Axin negatively affects tau phosphorylation by glycogen synthase kinase 3β


Address correspondence and reprint requests to Gail V. W. Johnson, Department of Psychiatry, 1720 7th Avenue South, SC1061, University of Alabama at Birmingham, School of Medicine, Birmingham, AL 35294–0017, USA. E-mail:


Glycogen synthase kinase 3β (GSK3β) is an essential protein kinase that regulates numerous functions within the cell. One critically important substrate of GSK3β is the microtubule-associated protein tau. Phosphorylation of tau by GSK3β decreases tau–microtubule interactions. In addition to phosphorylating tau, GSK3β is a downstream regulator of the wnt signaling pathway, which maintains the levels of β-catenin.
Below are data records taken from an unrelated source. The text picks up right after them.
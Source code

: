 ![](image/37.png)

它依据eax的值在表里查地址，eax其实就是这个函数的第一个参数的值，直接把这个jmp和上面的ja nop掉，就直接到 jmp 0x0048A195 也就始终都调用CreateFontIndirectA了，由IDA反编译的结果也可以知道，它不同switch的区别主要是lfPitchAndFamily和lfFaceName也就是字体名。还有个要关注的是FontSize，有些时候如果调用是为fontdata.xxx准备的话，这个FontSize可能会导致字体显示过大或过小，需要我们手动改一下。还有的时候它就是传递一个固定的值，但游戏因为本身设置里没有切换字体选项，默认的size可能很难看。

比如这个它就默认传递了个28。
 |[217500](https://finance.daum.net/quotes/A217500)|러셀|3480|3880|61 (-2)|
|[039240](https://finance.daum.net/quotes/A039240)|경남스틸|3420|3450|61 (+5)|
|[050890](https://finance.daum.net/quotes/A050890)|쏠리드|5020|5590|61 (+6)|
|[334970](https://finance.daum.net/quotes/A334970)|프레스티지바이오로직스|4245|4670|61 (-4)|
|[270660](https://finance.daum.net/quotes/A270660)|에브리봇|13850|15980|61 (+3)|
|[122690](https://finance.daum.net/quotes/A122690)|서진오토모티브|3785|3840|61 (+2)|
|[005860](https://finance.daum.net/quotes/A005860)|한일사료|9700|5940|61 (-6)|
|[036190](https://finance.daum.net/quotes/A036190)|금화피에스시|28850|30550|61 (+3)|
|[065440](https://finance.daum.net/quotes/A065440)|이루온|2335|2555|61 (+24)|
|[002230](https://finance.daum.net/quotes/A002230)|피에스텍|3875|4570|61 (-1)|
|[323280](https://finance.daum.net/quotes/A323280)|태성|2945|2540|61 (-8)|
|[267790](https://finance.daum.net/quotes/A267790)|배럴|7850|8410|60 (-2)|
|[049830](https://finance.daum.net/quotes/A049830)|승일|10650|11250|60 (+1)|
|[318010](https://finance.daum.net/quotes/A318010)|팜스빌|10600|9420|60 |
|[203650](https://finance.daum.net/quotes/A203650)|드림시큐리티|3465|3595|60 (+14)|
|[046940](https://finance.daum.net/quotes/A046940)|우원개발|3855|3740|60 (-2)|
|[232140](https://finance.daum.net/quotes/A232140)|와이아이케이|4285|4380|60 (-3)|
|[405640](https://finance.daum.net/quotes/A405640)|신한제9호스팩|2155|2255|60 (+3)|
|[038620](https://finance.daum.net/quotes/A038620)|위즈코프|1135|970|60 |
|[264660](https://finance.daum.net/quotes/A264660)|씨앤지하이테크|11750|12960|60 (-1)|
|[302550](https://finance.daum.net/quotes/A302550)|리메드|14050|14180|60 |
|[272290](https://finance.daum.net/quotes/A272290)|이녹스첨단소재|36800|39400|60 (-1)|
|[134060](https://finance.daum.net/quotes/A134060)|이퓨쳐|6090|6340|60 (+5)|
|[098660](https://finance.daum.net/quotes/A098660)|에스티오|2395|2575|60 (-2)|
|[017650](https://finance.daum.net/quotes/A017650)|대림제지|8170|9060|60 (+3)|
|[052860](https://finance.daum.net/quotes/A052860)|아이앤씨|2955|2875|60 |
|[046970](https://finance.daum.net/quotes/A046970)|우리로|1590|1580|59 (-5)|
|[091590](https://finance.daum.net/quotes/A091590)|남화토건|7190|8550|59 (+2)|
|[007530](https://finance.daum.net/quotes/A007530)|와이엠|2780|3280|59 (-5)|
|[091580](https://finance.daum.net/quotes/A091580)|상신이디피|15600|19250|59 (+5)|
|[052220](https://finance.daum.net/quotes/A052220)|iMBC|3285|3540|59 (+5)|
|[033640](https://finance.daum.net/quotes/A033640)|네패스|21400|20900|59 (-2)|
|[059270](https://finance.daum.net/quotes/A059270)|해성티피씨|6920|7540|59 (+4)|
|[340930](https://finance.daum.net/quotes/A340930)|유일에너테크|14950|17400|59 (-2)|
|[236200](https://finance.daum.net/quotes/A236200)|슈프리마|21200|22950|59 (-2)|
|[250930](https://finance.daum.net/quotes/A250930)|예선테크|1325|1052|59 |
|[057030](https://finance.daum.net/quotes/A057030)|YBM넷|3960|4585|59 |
Axin plays a central role in regulating β-catenin levels by bringing together GSK3β and β-catenin and facilitating the phosphorylation of β-catenin, targeting it for ubiquitination and degradation by the proteasome. Although axin clearly facilitates the phosphorylation of β-catenin, its effects on the phosphorylation of other GSK3β substrates are unclear. Therefore in this study the effects of axin on GSK3β-mediated tau phosphorylation were examined. The results clearly demonstrate that axin is a negative regulator of tau phosphorylation by GSK3β. This negative regulation of GSK3β-mediated tau phosphorylation is due to the fact that axin efficiently binds GSK3β but not tau and thus sequesters GSK3β away from tau, as an axin mutant that does not bind GSK3β did not inhibit tau phosphorylation by GSK3β. This is the first demonstration that axin negatively affects the phosphorylation of a GSK3β substrate, and provides a novel mechanism by which tau phosphorylation and function can be regulated within the cell.